Menge oder Umfang: Siehe Punkt II.2.1.
Losnummer: 2
Bezeichnung des Loses: Oberbecken
Es werden Varianten akzeptiert
Menge oder Umfang:
LOS 1 UNTERBECKEN
Die Leistungen des Auftragnehmers enthalten die Ausführung aller Bauteile für die Stauzielerhöhung am Unterbecken sowie Instandsetzungsarbeiten. Dies sind im Wesentlichen:
- Rückbau und Neubau Dammschüttung (ca. 2.000 m³)
- Rückbau Kronenstraße sowie Fußweg und Neubau der Kronenstraße (Breite ca. 4 m) in Asphaltbauweise (Gesamtlänge ca. 400 m)
- Herstellung von trapezförmigen Fundamenten aus Betonfertigteilen (ca.
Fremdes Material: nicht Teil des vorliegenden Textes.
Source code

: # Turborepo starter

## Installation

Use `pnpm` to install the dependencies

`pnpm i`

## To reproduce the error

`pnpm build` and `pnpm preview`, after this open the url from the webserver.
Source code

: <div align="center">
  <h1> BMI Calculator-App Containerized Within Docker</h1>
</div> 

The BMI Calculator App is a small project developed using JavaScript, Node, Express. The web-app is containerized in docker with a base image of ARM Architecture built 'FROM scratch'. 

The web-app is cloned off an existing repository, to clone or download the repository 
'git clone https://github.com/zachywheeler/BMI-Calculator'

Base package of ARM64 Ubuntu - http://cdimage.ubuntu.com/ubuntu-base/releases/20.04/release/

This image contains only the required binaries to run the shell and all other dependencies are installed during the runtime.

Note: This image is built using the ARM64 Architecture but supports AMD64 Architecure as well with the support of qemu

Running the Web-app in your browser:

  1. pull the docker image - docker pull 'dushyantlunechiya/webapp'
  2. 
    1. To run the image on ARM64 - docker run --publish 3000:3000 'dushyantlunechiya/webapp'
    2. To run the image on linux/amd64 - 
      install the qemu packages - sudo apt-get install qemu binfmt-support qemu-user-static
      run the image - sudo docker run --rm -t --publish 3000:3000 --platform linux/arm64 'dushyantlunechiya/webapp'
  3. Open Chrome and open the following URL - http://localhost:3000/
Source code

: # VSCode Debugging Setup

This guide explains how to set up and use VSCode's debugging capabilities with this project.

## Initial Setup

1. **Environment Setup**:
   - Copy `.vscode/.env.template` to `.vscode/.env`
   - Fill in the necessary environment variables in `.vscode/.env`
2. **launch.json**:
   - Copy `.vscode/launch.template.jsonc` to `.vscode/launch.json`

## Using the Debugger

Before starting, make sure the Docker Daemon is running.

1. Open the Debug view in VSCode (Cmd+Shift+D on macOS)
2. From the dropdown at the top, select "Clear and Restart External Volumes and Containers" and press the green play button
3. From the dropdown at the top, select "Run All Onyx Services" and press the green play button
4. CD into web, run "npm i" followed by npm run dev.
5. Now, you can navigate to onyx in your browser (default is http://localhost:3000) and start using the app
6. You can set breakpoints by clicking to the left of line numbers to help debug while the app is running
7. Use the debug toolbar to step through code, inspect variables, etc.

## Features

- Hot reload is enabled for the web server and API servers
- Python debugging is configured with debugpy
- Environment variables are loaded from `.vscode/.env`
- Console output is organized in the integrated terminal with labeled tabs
Länge 3 m, Breite 1,0/1,25 m, Höhe 0,8 m) für die Wellenumlenker an der wasserseitigen Dammschulter (Gesamtlänge ca. 400 m)
- Rückbau und Neubau der Asphaltbetonoberflächendichtung an der wasserseitigen Dammböschung (Gesamtfläche ca. 1.500 m²)
- Rückbau Wellenumlenker (Beton) sowie Werkplanung und Herstellung der Wellenumlenker (senkrechtes Stahlblech mit Abwinklung, Höhe ca. 60 cm) und Montage auf dem Fundament (Gesamtlänge ca. 400 m)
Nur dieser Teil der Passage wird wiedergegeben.